[Collected data]
--- --- ---

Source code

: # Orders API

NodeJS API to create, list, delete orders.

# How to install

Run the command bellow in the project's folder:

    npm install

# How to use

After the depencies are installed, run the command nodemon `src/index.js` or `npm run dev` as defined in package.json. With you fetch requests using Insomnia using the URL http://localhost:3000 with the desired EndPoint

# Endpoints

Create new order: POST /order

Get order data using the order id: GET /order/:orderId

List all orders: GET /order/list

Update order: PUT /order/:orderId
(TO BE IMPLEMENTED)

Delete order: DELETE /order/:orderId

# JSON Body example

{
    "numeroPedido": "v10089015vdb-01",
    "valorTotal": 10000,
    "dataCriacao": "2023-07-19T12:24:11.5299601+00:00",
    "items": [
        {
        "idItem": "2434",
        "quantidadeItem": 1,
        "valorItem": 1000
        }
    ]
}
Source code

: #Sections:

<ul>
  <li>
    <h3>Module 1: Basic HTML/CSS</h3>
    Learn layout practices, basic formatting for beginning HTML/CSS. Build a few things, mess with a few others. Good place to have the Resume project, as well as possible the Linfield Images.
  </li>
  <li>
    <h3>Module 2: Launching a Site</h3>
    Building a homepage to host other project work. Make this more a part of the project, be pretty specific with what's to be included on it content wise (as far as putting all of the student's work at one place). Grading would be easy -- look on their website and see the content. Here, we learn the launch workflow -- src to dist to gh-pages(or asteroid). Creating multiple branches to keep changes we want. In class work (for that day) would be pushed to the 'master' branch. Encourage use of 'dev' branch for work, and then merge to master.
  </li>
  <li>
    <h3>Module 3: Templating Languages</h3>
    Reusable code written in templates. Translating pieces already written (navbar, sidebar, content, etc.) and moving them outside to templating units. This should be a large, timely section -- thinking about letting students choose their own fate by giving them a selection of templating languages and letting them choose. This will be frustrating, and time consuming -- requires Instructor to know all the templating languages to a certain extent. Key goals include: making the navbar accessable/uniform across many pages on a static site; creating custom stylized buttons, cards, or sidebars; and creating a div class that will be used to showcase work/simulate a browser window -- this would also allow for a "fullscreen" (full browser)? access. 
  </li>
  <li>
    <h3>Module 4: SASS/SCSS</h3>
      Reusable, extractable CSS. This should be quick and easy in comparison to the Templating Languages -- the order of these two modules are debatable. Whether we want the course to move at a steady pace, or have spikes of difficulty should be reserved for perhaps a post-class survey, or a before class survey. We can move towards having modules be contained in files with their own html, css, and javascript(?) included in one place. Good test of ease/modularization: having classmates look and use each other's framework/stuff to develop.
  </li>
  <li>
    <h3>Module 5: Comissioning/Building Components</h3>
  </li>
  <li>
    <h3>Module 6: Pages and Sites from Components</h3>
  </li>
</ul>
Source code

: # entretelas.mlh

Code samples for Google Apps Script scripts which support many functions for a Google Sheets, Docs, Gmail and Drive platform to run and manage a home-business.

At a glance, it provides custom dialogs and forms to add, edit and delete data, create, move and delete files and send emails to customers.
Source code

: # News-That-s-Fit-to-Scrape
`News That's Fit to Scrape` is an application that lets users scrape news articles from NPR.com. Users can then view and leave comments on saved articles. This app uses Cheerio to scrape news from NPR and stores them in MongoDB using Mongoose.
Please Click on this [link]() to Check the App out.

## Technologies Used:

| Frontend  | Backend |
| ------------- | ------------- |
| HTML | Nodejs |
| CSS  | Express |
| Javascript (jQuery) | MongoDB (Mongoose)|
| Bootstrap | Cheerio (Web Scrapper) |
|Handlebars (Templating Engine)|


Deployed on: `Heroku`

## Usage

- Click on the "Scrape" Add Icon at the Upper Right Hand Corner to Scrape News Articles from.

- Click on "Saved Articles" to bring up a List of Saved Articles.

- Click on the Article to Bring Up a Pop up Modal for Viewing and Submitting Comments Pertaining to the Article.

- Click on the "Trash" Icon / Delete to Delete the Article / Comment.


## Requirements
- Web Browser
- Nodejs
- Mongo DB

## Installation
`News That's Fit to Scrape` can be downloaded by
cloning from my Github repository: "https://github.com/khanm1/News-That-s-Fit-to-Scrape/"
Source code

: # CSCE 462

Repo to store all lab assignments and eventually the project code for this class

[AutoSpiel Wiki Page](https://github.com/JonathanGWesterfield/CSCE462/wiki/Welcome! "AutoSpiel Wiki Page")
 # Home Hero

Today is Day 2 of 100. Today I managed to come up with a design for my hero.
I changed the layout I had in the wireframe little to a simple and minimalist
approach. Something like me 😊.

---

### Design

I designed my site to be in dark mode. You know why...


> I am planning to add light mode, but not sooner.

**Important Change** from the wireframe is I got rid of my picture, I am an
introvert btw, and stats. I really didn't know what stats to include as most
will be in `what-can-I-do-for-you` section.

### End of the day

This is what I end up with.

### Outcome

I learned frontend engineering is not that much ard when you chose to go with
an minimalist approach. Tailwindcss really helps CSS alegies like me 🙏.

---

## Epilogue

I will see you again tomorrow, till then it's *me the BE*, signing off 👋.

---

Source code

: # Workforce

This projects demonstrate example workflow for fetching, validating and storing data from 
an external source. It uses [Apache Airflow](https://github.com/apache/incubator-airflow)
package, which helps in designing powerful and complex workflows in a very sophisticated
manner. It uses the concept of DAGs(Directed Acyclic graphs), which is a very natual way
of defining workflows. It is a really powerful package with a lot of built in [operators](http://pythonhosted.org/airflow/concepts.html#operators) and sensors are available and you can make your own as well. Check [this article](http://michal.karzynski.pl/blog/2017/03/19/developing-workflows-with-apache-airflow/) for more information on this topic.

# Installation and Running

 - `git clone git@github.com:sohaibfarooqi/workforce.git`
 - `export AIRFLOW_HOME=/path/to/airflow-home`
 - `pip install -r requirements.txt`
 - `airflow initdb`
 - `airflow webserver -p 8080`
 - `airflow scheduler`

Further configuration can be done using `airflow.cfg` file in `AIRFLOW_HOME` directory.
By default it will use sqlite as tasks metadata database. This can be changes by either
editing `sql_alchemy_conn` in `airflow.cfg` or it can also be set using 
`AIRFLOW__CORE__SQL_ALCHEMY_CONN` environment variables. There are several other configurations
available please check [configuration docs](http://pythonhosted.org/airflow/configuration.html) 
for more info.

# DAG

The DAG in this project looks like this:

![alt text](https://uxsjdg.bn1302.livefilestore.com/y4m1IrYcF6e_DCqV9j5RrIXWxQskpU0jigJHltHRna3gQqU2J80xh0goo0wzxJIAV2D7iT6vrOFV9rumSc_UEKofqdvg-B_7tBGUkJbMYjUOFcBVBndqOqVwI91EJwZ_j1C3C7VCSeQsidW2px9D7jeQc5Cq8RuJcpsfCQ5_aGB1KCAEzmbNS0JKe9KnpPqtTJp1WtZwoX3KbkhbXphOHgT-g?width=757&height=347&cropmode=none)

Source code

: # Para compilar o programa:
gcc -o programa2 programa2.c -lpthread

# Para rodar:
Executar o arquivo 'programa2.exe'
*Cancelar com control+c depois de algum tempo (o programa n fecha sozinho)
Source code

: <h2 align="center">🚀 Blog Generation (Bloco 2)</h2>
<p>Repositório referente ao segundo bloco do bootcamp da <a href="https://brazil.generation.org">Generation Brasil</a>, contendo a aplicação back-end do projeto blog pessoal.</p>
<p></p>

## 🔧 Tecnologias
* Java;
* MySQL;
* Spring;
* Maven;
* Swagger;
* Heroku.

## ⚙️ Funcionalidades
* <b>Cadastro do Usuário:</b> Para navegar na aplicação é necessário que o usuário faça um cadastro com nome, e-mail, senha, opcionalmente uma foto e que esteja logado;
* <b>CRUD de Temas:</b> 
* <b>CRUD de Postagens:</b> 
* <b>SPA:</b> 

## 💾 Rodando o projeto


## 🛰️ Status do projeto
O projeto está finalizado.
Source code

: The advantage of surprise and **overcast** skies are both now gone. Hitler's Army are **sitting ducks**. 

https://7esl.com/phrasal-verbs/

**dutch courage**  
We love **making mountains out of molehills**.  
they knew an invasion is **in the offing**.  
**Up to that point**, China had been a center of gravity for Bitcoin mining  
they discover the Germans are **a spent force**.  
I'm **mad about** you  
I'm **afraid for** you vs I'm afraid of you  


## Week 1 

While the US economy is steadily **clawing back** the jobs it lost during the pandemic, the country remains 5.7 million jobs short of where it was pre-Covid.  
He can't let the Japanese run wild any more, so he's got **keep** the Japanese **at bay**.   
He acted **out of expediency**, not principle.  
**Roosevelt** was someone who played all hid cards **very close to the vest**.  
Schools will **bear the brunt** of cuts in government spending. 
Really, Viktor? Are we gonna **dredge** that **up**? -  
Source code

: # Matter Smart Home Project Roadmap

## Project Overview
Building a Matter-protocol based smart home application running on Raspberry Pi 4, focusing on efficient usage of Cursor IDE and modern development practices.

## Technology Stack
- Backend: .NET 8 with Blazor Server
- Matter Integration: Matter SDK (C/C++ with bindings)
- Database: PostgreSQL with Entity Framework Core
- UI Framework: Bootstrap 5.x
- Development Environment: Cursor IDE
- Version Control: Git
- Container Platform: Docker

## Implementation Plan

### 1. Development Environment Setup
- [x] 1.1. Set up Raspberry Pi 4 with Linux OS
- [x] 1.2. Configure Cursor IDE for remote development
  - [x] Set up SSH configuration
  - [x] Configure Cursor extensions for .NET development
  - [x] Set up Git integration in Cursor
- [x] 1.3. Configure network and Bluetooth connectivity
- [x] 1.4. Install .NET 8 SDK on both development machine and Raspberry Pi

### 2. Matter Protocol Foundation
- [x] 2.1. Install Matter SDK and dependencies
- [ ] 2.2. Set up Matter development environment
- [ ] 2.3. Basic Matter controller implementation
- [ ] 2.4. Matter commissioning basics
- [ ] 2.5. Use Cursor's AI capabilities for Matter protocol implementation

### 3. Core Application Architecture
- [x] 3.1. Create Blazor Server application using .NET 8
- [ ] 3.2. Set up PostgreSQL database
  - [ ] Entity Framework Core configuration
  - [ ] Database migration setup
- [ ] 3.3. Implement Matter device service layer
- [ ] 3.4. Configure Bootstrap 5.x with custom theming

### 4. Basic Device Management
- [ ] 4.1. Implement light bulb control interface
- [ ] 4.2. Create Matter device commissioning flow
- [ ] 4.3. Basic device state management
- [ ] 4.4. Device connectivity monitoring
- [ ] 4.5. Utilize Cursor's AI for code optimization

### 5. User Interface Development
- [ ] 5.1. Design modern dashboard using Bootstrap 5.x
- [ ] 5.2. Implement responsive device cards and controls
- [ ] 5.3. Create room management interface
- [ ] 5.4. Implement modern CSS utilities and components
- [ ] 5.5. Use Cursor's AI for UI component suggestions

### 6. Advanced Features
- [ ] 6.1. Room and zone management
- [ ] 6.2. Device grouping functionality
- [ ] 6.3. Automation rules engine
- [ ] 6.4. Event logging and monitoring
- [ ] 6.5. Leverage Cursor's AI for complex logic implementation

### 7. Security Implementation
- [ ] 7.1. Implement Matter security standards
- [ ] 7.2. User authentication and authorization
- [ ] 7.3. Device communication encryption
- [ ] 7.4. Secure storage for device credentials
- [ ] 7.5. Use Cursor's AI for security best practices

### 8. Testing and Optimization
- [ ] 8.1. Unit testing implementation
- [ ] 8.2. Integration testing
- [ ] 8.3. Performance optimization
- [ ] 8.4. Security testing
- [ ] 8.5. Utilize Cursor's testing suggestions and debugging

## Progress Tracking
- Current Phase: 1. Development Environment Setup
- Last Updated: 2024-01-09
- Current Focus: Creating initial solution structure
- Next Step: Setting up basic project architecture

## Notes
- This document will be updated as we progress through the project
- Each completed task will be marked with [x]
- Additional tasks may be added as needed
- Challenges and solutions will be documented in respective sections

--- --- ---

**PROBLEM DESCRIPTION**
Which lines of the records above hold the word "practices"? Copy each one out.

**RESULT BELOW**
    Learn layout practices, basic formatting for beginning HTML/CSS. Build a few things, mess with a few others. Good place to have the Resume project, as well as possible the Linfield Images.
Building a Matter-protocol based smart home application running on Raspberry Pi 4, focusing on efficient usage of Cursor IDE and modern development practices.
- [ ] 7.5. Use Cursor's AI for security best practices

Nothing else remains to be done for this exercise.